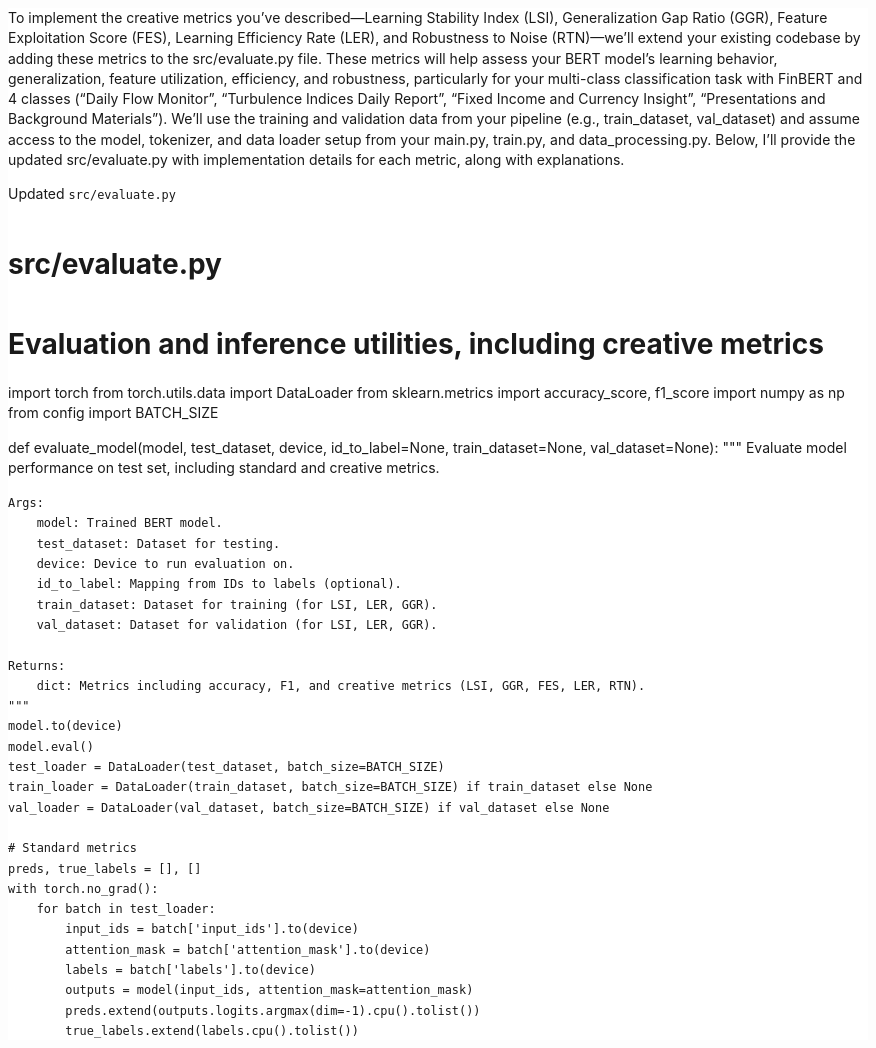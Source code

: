 To implement the creative metrics you’ve described—Learning Stability Index (LSI), Generalization Gap Ratio (GGR), Feature Exploitation Score (FES), Learning Efficiency Rate (LER), and Robustness to Noise (RTN)—we’ll extend your existing codebase by adding these metrics to the src/evaluate.py file. These metrics will help assess your BERT model’s learning behavior, generalization, feature utilization, efficiency, and robustness, particularly for your multi-class classification task with FinBERT and 4 classes (“Daily Flow Monitor”, “Turbulence Indices Daily Report”, “Fixed Income and Currency Insight”, “Presentations and Background Materials”).
We’ll use the training and validation data from your pipeline (e.g., train_dataset, val_dataset) and assume access to the model, tokenizer, and data loader setup from your main.py, train.py, and data_processing.py. Below, I’ll provide the updated src/evaluate.py with implementation details for each metric, along with explanations.

Updated `src/evaluate.py`
# src/evaluate.py
# Evaluation and inference utilities, including creative metrics

import torch
from torch.utils.data import DataLoader
from sklearn.metrics import accuracy_score, f1_score
import numpy as np
from config import BATCH_SIZE

def evaluate_model(model, test_dataset, device, id_to_label=None, train_dataset=None, val_dataset=None):
    """
    Evaluate model performance on test set, including standard and creative metrics.
    
    Args:
        model: Trained BERT model.
        test_dataset: Dataset for testing.
        device: Device to run evaluation on.
        id_to_label: Mapping from IDs to labels (optional).
        train_dataset: Dataset for training (for LSI, LER, GGR).
        val_dataset: Dataset for validation (for LSI, LER, GGR).
    
    Returns:
        dict: Metrics including accuracy, F1, and creative metrics (LSI, GGR, FES, LER, RTN).
    """
    model.to(device)
    model.eval()
    test_loader = DataLoader(test_dataset, batch_size=BATCH_SIZE)
    train_loader = DataLoader(train_dataset, batch_size=BATCH_SIZE) if train_dataset else None
    val_loader = DataLoader(val_dataset, batch_size=BATCH_SIZE) if val_dataset else None
    
    # Standard metrics
    preds, true_labels = [], []
    with torch.no_grad():
        for batch in test_loader:
            input_ids = batch['input_ids'].to(device)
            attention_mask = batch['attention_mask'].to(device)
            labels = batch['labels'].to(device)
            outputs = model(input_ids, attention_mask=attention_mask)
            preds.extend(outputs.logits.argmax(dim=-1).cpu().tolist())
            true_labels.extend(labels.cpu().tolist())
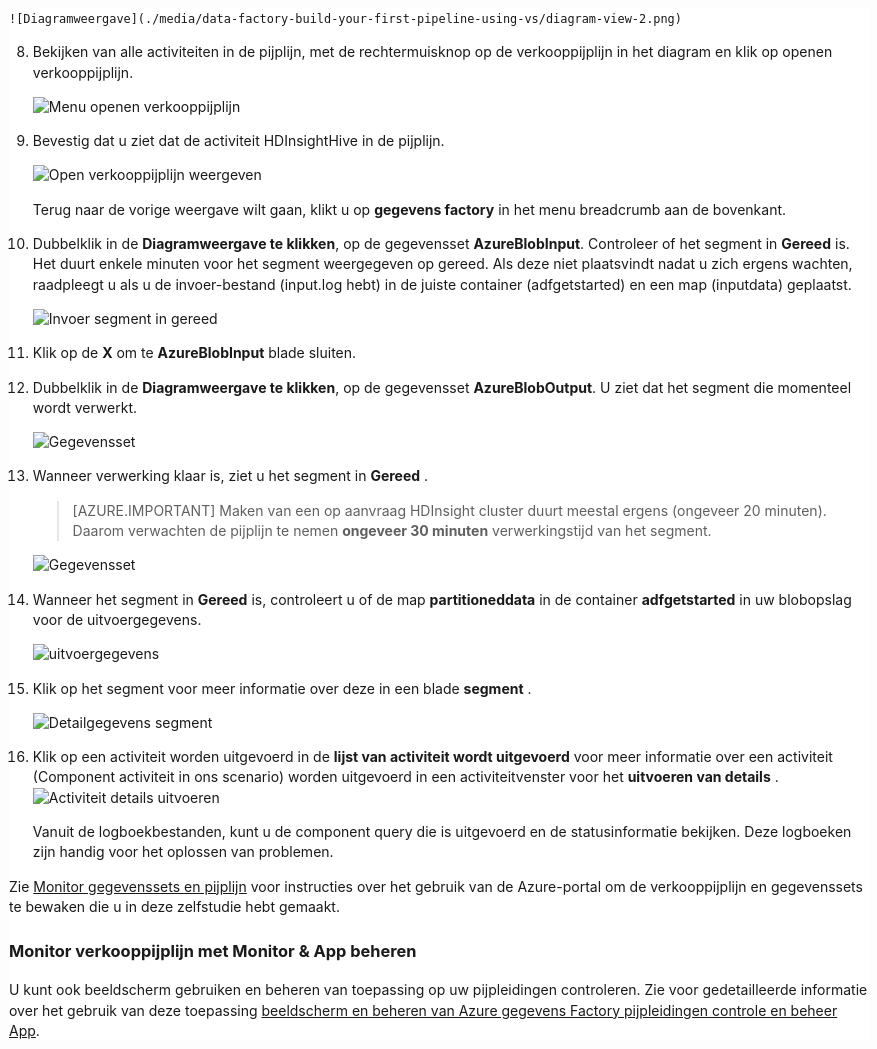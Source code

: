     ![Diagramweergave](./media/data-factory-build-your-first-pipeline-using-vs/diagram-view-2.png) 
8. Bekijken van alle activiteiten in de pijplijn, met de rechtermuisknop op de verkooppijplijn in het diagram en klik op openen verkooppijplijn. 

    ![Menu openen verkooppijplijn](./media/data-factory-build-your-first-pipeline-using-vs/open-pipeline-menu.png)
9. Bevestig dat u ziet dat de activiteit HDInsightHive in de pijplijn. 
  
    ![Open verkooppijplijn weergeven](./media/data-factory-build-your-first-pipeline-using-vs/open-pipeline-view.png)

    Terug naar de vorige weergave wilt gaan, klikt u op **gegevens factory** in het menu breadcrumb aan de bovenkant. 
10. Dubbelklik in de **Diagramweergave te klikken**, op de gegevensset **AzureBlobInput**. Controleer of het segment in **Gereed** is. Het duurt enkele minuten voor het segment weergegeven op gereed. Als deze niet plaatsvindt nadat u zich ergens wachten, raadpleegt u als u de invoer-bestand (input.log hebt) in de juiste container (adfgetstarted) en een map (inputdata) geplaatst.

    ![Invoer segment in gereed](./media/data-factory-build-your-first-pipeline-using-vs/input-slice-ready.png)
11. Klik op de **X** om te **AzureBlobInput** blade sluiten. 
12. Dubbelklik in de **Diagramweergave te klikken**, op de gegevensset **AzureBlobOutput**. U ziet dat het segment die momenteel wordt verwerkt.

    ![Gegevensset](./media/data-factory-build-your-first-pipeline-using-vs/dataset-blade.png)
9. Wanneer verwerking klaar is, ziet u het segment in **Gereed** .

    > [AZURE.IMPORTANT] Maken van een op aanvraag HDInsight cluster duurt meestal ergens (ongeveer 20 minuten). Daarom verwachten de pijplijn te nemen **ongeveer 30 minuten** verwerkingstijd van het segment.  

    ![Gegevensset](./media/data-factory-build-your-first-pipeline-using-vs/dataset-slice-ready.png) 
    
10. Wanneer het segment in **Gereed** is, controleert u of de map **partitioneddata** in de container **adfgetstarted** in uw blobopslag voor de uitvoergegevens.  
 
    ![uitvoergegevens](./media/data-factory-build-your-first-pipeline-using-vs/three-ouptut-files.png)
11. Klik op het segment voor meer informatie over deze in een blade **segment** .

    ![Detailgegevens segment](./media/data-factory-build-your-first-pipeline-using-vs/data-slice-details.png)  
12. Klik op een activiteit worden uitgevoerd in de **lijst van activiteit wordt uitgevoerd** voor meer informatie over een activiteit (Component activiteit in ons scenario) worden uitgevoerd in een activiteitvenster voor het **uitvoeren van details** .   
    ![Activiteit details uitvoeren](./media/data-factory-build-your-first-pipeline-using-vs/activity-window-blade.png)  
    
    Vanuit de logboekbestanden, kunt u de component query die is uitgevoerd en de statusinformatie bekijken. Deze logboeken zijn handig voor het oplossen van problemen.  
 

Zie [Monitor gegevenssets en pijplijn](data-factory-monitor-manage-pipelines.md) voor instructies over het gebruik van de Azure-portal om de verkooppijplijn en gegevenssets te bewaken die u in deze zelfstudie hebt gemaakt.

### <a name="monitor-pipeline-using-monitor--manage-app"></a>Monitor verkooppijplijn met Monitor & App beheren
U kunt ook beeldscherm gebruiken en beheren van toepassing op uw pijpleidingen controleren. Zie voor gedetailleerde informatie over het gebruik van deze toepassing [beeldscherm en beheren van Azure gegevens Factory pijpleidingen controle en beheer App](data-factory-monitor-manage-app.md).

Problem to solve: Retype each entry exactly as it appears, excluding any image.

Reply to the exercise:
Source code

: To implement the creative metrics you’ve described—Learning Stability Index (LSI), Generalization Gap Ratio (GGR), Feature Exploitation Score (FES), Learning Efficiency Rate (LER), and Robustness to Noise (RTN)—we’ll extend your existing codebase by adding these metrics to the src/evaluate.py file. These metrics will help assess your BERT model’s learning behavior, generalization, feature utilization, efficiency, and robustness, particularly for your multi-class classification task with FinBERT and 4 classes (“Daily Flow Monitor”, “Turbulence Indices Daily Report”, “Fixed Income and Currency Insight”, “Presentations and Background Materials”).
We’ll use the training and validation data from your pipeline (e.g., train_dataset, val_dataset) and assume access to the model, tokenizer, and data loader setup from your main.py, train.py, and data_processing.py. Below, I’ll provide the updated src/evaluate.py with implementation details for each metric, along with explanations.

Updated `src/evaluate.py`
# src/evaluate.py
# Evaluation and inference utilities, including creative metrics

import torch
from torch.utils.data import DataLoader
from sklearn.metrics import accuracy_score, f1_score
import numpy as np
from config import BATCH_SIZE

def evaluate_model(model, test_dataset, device, id_to_label=None, train_dataset=None, val_dataset=None):
    """
    Evaluate model performance on test set, including standard and creative metrics.
    
    Args:
        model: Trained BERT model.
        test_dataset: Dataset for testing.
        device: Device to run evaluation on.
        id_to_label: Mapping from IDs to labels (optional).
        train_dataset: Dataset for training (for LSI, LER, GGR).
        val_dataset: Dataset for validation (for LSI, LER, GGR).
    
    Returns:
        dict: Metrics including accuracy, F1, and creative metrics (LSI, GGR, FES, LER, RTN).
    """
    model.to(device)
    model.eval()
    test_loader = DataLoader(test_dataset, batch_size=BATCH_SIZE)
    train_loader = DataLoader(train_dataset, batch_size=BATCH_SIZE) if train_dataset else None
    val_loader = DataLoader(val_dataset, batch_size=BATCH_SIZE) if val_dataset else None
    
    # Standard metrics
    preds, true_labels = [], []
    with torch.no_grad():
        for batch in test_loader:
            input_ids = batch['input_ids'].to(device)
            attention_mask = batch['attention_mask'].to(device)
            labels = batch['labels'].to(device)
            outputs = model(input_ids, attention_mask=attention_mask)
            preds.extend(outputs.logits.argmax(dim=-1).cpu().tolist())
            true_labels.extend(labels.cpu().tolist())
Source code

:     ![Diagramweergave](./media/data-factory-build-your-first-pipeline-using-vs/diagram-view-2.png) 
8. Bekijken van alle activiteiten in de pijplijn, met de rechtermuisknop op de verkooppijplijn in het diagram en klik op openen verkooppijplijn. 

    ![Menu openen verkooppijplijn](./media/data-factory-build-your-first-pipeline-using-vs/open-pipeline-menu.png)
9. Bevestig dat u ziet dat de activiteit HDInsightHive in de pijplijn. 
  
    ![Open verkooppijplijn weergeven](./media/data-factory-build-your-first-pipeline-using-vs/open-pipeline-view.png)

    Terug naar de vorige weergave wilt gaan, klikt u op **gegevens factory** in het menu breadcrumb aan de bovenkant. 
10. Dubbelklik in de **Diagramweergave te klikken**, op de gegevensset **AzureBlobInput**. Controleer of het segment in **Gereed** is. Het duurt enkele minuten voor het segment weergegeven op gereed. Als deze niet plaatsvindt nadat u zich ergens wachten, raadpleegt u als u de invoer-bestand (input.log hebt) in de juiste container (adfgetstarted) en een map (inputdata) geplaatst.

    ![Invoer segment in gereed](./media/data-factory-build-your-first-pipeline-using-vs/input-slice-ready.png)
11. Klik op de **X** om te **AzureBlobInput** blade sluiten. 
12. Dubbelklik in de **Diagramweergave te klikken**, op de gegevensset **AzureBlobOutput**. U ziet dat het segment die momenteel wordt verwerkt.

    ![Gegevensset](./media/data-factory-build-your-first-pipeline-using-vs/dataset-blade.png)
9. Wanneer verwerking klaar is, ziet u het segment in **Gereed** .

    > [AZURE.IMPORTANT] Maken van een op aanvraag HDInsight cluster duurt meestal ergens (ongeveer 20 minuten). Daarom verwachten de pijplijn te nemen **ongeveer 30 minuten** verwerkingstijd van het segment.  

    ![Gegevensset](./media/data-factory-build-your-first-pipeline-using-vs/dataset-slice-ready.png) 
    
10. Wanneer het segment in **Gereed** is, controleert u of de map **partitioneddata** in de container **adfgetstarted** in uw blobopslag voor de uitvoergegevens.  
 
    ![uitvoergegevens](./media/data-factory-build-your-first-pipeline-using-vs/three-ouptut-files.png)
11. Klik op het segment voor meer informatie over deze in een blade **segment** .

    ![Detailgegevens segment](./media/data-factory-build-your-first-pipeline-using-vs/data-slice-details.png)  
12. Klik op een activiteit worden uitgevoerd in de **lijst van activiteit wordt uitgevoerd** voor meer informatie over een activiteit (Component activiteit in ons scenario) worden uitgevoerd in een activiteitvenster voor het **uitvoeren van details** .   
    ![Activiteit details uitvoeren](./media/data-factory-build-your-first-pipeline-using-vs/activity-window-blade.png)  
    
    Vanuit de logboekbestanden, kunt u de component query die is uitgevoerd en de statusinformatie bekijken. Deze logboeken zijn handig voor het oplossen van problemen.  
 

Zie [Monitor gegevenssets en pijplijn](data-factory-monitor-manage-pipelines.md) voor instructies over het gebruik van de Azure-portal om de verkooppijplijn en gegevenssets te bewaken die u in deze zelfstudie hebt gemaakt.

### <a name="monitor-pipeline-using-monitor--manage-app"></a>Monitor verkooppijplijn met Monitor & App beheren
U kunt ook beeldscherm gebruiken en beheren van toepassing op uw pijpleidingen controleren. Zie voor gedetailleerde informatie over het gebruik van deze toepassing [beeldscherm en beheren van Azure gegevens Factory pijpleidingen controle en beheer App](data-factory-monitor-manage-app.md).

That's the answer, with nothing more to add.